動作方向での駆動推力、保持力とのバランスを見ながら決めます。
なお、この問題については、「めかとろ通信 33号」及び「めかとろ通信 38号」をご覧ください。

寿命について
①軸受の負担
ソレノイドの寿命は、軸受の磨耗が決定することが多くなります。
軸受の負担はサイドフォースを減らすことで軽減できますので、機械負荷ができるだけ軸方向にだけ加わるような構造として、径方向の荷重を減らすことが寿命を延ばす効果が大きくなります。
また、異物の噛み込み等も軸受けの寿命に影響します。
粉塵などコンタミに注意し、環境にも配慮してください。

②作動端の処理
作動端のストッパは十分検討して設置します。
必要以上の推力で駆動し、ストッパに衝突させると、ストッパが機械的に磨耗・変形などで初期の性能を維持できなくなるだけでなく、軸受けにも負担が大きくなります。
温度上昇対策・節電対策
吸着後に長時間保持する場合、このときの電力が気になることがあります。
鍵などのロック機構の場合には、保持に電力を必要としない自己保持型が最適です。
大きな保持力が必要な場合には、フラット型が適しています。フラット型はギャップの小さなところで非常に大きな推力を発生しますので、保持力に余裕があるのなら、保持時の電流を下げることが可能になります。

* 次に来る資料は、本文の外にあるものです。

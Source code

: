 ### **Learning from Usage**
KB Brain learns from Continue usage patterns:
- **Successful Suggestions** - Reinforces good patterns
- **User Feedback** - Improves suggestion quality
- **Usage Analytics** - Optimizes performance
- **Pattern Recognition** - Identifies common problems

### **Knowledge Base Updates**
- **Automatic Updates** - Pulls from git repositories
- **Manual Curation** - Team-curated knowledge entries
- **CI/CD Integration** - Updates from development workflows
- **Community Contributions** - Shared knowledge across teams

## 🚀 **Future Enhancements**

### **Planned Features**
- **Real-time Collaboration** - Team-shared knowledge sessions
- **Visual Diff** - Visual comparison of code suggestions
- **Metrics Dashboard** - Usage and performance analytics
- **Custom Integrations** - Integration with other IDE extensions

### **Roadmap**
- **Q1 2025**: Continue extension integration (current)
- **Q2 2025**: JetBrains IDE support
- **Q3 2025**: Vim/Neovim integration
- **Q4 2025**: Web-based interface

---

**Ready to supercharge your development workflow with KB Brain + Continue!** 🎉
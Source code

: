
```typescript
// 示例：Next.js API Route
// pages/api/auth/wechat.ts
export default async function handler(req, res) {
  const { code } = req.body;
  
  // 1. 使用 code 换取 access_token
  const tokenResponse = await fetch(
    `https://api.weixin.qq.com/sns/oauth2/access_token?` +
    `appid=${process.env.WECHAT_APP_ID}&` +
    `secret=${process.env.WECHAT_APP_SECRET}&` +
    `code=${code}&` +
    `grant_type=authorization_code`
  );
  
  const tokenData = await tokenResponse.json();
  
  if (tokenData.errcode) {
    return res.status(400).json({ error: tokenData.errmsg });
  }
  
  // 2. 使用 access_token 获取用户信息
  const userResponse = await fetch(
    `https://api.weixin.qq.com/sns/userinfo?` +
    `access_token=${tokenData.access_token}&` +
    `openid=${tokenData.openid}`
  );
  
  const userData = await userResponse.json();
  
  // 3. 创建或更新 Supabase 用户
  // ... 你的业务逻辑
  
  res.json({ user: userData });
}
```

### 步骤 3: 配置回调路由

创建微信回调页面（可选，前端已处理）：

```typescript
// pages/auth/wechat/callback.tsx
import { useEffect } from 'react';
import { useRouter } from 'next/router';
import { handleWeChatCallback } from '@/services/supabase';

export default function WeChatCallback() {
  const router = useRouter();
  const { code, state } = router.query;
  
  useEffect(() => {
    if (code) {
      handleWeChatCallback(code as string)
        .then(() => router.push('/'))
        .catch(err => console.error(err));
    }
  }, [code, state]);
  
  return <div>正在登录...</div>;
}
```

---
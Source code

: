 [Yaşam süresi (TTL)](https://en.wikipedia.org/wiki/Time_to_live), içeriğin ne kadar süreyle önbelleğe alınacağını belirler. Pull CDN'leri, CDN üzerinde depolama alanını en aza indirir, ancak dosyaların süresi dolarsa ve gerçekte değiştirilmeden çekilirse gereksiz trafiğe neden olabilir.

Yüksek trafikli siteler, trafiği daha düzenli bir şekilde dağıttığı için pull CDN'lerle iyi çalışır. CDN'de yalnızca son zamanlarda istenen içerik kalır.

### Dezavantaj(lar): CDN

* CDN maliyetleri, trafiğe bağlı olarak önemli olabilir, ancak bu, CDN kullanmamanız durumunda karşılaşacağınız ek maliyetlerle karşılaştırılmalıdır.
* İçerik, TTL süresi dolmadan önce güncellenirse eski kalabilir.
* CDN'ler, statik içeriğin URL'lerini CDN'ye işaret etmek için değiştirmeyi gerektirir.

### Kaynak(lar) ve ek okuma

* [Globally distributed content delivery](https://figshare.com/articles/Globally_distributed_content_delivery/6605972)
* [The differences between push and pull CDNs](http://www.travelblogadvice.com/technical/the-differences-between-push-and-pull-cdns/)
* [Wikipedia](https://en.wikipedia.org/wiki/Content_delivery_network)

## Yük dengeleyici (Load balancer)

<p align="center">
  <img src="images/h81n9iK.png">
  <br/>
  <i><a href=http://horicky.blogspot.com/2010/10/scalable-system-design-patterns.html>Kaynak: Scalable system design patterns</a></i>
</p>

節電効果以外にも、コイルの温度上昇の抑制、復帰時の復帰遅れ低減といろいろ効果が望めます。
電流を下げるのは、電源の切替、抵抗の挿入等で簡単に行えますが、スイッチングによるPWM制御が損失の面で適しています。
自己保持型については、「めかとろ通信 第35号」「めかとろ通信 第36号」で解説しています。